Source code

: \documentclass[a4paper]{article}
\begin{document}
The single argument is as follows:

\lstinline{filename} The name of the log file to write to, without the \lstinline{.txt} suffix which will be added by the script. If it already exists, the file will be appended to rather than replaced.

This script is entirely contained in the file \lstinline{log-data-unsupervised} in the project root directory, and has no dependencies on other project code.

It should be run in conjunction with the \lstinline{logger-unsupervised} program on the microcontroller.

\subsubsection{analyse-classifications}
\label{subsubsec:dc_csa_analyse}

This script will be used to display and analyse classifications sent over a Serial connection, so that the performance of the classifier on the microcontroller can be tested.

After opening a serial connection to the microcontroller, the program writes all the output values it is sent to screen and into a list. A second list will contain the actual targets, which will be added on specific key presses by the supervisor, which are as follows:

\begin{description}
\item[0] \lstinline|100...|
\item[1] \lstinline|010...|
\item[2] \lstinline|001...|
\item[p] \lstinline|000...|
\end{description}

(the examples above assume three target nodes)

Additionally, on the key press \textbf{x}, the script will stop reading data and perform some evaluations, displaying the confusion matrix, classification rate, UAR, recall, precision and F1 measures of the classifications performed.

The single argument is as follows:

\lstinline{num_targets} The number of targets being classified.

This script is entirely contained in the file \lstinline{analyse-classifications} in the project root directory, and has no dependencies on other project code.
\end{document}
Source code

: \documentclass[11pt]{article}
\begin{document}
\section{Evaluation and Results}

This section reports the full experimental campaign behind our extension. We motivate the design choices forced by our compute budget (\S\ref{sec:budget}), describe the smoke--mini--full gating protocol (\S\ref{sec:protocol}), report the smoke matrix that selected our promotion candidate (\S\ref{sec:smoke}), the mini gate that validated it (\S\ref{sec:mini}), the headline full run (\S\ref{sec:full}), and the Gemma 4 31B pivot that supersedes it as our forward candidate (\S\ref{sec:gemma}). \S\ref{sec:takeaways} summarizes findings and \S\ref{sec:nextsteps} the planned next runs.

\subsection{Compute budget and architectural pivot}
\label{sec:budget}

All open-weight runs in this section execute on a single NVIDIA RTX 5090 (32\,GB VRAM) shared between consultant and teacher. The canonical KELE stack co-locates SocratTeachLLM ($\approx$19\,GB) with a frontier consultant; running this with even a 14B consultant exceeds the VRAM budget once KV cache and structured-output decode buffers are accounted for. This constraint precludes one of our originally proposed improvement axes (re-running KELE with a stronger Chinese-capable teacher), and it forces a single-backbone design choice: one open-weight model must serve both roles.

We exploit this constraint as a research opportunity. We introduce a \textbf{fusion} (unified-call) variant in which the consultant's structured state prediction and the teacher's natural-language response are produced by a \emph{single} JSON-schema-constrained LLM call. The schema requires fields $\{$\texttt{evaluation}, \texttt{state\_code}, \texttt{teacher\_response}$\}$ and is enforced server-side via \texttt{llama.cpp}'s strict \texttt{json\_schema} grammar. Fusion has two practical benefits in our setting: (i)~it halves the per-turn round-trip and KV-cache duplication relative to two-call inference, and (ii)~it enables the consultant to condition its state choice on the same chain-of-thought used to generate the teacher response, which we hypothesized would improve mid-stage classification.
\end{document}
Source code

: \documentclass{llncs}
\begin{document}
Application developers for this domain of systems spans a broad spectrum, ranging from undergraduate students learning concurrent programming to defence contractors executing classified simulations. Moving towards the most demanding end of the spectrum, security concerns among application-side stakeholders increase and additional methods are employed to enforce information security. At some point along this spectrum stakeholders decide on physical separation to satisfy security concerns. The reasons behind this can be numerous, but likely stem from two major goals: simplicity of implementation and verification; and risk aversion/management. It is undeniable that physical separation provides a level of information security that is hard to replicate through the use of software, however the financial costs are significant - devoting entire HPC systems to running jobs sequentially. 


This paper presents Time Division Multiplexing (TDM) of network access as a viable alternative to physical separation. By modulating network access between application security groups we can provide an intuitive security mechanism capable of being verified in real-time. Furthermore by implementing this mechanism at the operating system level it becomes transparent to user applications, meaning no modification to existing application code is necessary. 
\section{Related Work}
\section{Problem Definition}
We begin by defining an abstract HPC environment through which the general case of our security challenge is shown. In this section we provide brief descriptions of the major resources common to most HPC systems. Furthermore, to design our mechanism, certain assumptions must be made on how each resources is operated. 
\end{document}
——————
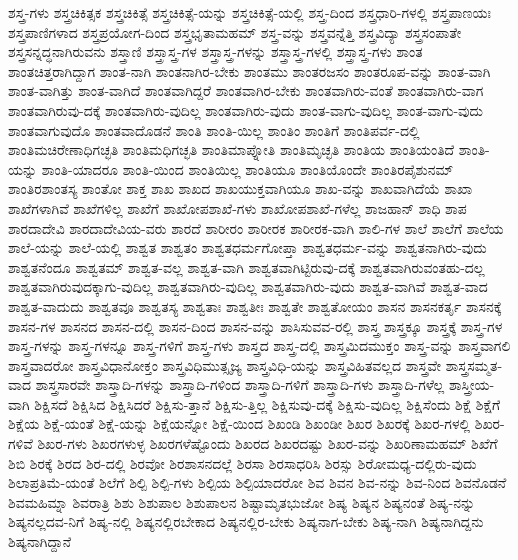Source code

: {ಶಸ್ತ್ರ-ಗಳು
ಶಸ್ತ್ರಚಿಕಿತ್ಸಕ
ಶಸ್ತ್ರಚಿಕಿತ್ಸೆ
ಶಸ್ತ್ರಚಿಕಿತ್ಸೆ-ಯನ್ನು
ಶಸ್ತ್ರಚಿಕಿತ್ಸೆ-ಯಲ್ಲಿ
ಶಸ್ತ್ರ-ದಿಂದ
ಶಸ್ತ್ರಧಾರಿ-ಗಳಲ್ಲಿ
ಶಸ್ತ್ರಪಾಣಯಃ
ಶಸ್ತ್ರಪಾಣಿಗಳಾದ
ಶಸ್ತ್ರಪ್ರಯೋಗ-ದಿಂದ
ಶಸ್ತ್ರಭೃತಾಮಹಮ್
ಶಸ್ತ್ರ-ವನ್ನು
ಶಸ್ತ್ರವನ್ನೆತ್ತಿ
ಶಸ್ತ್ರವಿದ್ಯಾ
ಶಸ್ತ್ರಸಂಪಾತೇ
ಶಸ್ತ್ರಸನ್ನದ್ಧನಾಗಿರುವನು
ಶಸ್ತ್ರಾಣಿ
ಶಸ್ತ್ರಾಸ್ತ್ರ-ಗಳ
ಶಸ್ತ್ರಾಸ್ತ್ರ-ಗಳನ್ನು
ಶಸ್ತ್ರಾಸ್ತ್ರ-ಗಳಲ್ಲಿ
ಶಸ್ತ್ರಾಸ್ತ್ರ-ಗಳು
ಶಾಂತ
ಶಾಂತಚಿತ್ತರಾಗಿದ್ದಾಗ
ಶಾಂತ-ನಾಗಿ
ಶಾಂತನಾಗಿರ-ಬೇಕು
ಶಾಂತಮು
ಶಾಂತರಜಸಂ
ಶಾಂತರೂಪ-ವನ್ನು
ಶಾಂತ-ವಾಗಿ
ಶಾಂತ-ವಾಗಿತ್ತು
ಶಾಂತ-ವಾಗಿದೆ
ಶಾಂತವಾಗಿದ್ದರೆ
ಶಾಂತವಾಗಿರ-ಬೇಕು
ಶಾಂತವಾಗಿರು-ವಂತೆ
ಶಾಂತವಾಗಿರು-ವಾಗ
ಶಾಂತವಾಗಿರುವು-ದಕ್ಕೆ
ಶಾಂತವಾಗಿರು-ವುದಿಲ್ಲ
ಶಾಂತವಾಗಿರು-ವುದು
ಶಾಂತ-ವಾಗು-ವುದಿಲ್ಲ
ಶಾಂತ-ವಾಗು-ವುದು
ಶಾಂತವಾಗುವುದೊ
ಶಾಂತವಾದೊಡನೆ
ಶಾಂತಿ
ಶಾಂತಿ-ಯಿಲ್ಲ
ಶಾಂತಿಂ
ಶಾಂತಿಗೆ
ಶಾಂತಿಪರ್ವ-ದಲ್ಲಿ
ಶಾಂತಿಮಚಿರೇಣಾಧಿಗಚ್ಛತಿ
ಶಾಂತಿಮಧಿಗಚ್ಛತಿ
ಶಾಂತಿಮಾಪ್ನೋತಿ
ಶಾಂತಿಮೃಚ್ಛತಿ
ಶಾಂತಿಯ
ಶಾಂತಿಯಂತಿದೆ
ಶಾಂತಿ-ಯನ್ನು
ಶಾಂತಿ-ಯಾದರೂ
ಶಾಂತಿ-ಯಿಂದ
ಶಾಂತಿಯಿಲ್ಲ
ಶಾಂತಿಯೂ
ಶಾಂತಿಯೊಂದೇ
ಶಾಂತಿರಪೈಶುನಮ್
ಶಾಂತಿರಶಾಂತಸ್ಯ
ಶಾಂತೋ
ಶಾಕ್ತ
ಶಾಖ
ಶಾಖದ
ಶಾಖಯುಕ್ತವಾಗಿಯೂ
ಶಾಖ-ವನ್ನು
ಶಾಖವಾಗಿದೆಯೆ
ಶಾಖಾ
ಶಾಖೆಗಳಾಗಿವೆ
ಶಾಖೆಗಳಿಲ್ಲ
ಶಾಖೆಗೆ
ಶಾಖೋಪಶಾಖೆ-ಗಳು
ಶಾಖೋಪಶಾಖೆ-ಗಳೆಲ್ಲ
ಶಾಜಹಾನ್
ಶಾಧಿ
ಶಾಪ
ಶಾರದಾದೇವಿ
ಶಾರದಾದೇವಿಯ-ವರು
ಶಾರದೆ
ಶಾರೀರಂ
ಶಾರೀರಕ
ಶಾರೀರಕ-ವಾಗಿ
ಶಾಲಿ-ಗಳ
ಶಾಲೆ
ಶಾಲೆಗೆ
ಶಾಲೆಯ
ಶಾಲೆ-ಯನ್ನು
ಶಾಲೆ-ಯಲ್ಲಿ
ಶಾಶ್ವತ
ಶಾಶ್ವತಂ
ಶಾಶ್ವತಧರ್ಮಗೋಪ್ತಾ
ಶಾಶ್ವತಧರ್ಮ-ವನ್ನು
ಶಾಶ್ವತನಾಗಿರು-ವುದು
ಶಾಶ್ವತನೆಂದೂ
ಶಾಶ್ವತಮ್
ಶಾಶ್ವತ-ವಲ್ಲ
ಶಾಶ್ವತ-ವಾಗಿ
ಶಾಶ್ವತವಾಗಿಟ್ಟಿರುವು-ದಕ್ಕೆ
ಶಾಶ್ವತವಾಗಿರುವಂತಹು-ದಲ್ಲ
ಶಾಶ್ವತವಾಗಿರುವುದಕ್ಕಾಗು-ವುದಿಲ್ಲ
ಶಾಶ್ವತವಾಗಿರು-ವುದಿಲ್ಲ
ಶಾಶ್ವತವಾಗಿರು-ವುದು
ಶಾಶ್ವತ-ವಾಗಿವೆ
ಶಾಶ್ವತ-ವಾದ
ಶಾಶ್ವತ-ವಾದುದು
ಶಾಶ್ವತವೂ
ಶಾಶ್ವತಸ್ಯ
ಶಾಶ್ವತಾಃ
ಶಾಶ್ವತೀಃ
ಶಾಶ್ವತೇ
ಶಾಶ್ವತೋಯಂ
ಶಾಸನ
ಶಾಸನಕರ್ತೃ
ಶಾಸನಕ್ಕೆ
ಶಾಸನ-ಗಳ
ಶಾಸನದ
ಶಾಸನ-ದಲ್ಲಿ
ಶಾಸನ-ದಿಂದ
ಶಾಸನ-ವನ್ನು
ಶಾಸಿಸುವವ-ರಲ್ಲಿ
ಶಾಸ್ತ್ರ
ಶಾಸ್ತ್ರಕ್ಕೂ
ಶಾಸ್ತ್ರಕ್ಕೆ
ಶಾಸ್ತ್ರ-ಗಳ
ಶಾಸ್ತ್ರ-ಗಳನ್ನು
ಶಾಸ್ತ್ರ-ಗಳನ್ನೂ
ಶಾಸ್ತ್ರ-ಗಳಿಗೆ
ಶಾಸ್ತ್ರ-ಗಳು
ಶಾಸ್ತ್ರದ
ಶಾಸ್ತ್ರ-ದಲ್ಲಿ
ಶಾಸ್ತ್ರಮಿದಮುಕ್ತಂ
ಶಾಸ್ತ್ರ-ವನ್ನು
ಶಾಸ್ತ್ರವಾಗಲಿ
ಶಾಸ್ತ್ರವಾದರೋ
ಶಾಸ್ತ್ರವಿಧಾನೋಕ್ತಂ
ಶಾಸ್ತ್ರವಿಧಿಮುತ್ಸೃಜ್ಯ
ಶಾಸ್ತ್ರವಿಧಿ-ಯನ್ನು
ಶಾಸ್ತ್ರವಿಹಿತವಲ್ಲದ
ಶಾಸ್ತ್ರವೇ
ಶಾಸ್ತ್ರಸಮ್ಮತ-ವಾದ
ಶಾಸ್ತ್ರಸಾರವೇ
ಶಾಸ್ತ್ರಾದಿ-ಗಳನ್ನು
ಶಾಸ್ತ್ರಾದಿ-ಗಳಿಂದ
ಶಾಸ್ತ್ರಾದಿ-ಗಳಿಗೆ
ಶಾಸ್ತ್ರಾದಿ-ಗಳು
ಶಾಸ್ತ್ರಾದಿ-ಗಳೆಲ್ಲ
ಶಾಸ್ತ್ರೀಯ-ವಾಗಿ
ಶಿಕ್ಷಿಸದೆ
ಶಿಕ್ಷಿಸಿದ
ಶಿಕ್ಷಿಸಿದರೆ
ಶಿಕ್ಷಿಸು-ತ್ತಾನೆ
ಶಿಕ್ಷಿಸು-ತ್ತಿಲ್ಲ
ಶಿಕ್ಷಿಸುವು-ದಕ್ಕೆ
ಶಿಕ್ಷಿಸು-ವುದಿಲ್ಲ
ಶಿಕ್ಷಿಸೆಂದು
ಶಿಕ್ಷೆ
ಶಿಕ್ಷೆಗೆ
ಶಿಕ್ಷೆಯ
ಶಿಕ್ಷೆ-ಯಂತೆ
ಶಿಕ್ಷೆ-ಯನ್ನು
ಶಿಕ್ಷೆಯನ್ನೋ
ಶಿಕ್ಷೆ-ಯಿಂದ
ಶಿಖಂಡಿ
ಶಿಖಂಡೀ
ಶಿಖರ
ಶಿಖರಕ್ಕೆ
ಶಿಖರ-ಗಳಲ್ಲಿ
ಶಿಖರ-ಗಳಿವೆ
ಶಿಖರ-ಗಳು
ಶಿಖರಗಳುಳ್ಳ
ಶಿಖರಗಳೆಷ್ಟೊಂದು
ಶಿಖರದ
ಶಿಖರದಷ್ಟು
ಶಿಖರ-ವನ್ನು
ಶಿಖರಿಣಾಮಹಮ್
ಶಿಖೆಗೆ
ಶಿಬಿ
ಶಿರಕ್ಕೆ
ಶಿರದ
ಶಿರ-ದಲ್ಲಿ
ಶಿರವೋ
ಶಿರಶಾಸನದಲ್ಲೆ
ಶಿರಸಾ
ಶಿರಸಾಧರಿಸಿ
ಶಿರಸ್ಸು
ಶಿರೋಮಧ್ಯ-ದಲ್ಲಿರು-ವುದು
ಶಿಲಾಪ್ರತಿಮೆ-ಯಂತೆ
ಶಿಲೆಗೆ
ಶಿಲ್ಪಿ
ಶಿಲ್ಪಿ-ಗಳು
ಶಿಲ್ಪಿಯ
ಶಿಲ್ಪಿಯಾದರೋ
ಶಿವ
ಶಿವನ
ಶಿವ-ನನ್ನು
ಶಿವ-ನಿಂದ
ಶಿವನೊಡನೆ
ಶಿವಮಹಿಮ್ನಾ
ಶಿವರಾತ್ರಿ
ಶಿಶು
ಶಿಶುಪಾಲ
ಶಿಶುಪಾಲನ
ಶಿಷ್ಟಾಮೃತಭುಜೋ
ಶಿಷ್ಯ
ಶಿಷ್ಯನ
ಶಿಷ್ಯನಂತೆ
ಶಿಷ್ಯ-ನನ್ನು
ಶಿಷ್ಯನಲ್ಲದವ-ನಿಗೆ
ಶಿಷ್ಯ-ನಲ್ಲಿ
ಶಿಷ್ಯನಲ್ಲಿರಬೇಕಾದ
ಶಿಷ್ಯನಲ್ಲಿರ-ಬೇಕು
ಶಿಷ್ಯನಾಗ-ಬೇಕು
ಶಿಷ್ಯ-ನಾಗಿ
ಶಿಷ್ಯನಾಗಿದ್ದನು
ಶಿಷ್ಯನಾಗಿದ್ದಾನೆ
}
——————
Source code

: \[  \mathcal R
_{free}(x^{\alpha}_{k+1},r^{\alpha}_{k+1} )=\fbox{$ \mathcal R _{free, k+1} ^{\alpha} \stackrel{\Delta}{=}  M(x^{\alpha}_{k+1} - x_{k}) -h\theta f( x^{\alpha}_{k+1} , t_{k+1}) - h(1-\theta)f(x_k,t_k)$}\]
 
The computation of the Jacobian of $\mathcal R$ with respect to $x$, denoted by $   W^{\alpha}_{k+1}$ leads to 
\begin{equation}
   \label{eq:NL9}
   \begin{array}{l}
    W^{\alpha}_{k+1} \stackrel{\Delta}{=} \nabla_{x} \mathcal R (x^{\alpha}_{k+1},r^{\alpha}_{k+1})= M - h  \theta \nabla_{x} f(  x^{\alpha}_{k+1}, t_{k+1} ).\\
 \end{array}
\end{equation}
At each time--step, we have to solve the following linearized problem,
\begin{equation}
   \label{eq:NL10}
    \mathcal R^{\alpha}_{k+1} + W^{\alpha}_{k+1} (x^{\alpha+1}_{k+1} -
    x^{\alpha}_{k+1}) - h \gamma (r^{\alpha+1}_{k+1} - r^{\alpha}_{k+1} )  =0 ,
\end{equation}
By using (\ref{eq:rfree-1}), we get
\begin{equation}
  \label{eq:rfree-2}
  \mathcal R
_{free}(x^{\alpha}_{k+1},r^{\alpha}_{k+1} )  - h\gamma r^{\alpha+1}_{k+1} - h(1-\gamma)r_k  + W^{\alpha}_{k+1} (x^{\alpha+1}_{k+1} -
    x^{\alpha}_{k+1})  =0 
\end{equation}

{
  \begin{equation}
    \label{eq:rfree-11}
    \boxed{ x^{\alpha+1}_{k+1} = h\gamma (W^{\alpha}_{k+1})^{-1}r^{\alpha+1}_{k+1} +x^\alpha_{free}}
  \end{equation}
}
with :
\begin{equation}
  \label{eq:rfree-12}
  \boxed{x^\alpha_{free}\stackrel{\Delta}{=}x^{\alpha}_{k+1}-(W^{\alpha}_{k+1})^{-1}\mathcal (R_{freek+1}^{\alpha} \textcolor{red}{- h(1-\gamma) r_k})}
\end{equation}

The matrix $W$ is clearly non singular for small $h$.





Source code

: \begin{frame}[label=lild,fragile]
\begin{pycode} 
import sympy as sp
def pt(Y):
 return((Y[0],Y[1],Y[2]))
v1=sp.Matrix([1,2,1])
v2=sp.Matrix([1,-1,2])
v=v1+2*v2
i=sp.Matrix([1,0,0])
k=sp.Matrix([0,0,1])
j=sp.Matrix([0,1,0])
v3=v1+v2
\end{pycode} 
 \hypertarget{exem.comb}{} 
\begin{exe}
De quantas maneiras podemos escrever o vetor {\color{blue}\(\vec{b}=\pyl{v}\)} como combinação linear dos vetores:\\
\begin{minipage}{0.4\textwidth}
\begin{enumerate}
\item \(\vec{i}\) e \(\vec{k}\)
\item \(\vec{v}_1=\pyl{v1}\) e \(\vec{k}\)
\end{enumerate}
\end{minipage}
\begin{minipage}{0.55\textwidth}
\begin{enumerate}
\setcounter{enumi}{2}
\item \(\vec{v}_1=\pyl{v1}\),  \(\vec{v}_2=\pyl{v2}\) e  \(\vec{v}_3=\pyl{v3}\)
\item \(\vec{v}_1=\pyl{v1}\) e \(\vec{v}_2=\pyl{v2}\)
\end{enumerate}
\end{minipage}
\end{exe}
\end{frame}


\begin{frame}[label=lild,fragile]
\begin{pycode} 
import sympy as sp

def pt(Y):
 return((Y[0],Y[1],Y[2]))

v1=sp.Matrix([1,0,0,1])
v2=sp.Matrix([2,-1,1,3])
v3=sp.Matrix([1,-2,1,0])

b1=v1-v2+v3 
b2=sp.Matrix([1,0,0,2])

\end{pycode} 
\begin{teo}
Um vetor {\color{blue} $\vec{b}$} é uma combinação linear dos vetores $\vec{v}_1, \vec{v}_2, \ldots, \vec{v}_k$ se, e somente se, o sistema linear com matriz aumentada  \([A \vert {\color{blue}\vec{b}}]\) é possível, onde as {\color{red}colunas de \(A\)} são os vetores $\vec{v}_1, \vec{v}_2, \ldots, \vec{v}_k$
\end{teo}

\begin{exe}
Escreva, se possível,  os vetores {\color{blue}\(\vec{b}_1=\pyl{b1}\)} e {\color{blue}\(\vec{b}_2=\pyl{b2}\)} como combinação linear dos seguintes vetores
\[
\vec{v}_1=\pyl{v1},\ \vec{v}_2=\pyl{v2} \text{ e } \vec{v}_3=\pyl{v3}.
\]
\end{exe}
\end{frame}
——————
*TASK PROMPT:*
In the listing above, some lines may hold the string "como". Report how many, and nothing more.

*RESULT FOR THIS TASK:*
2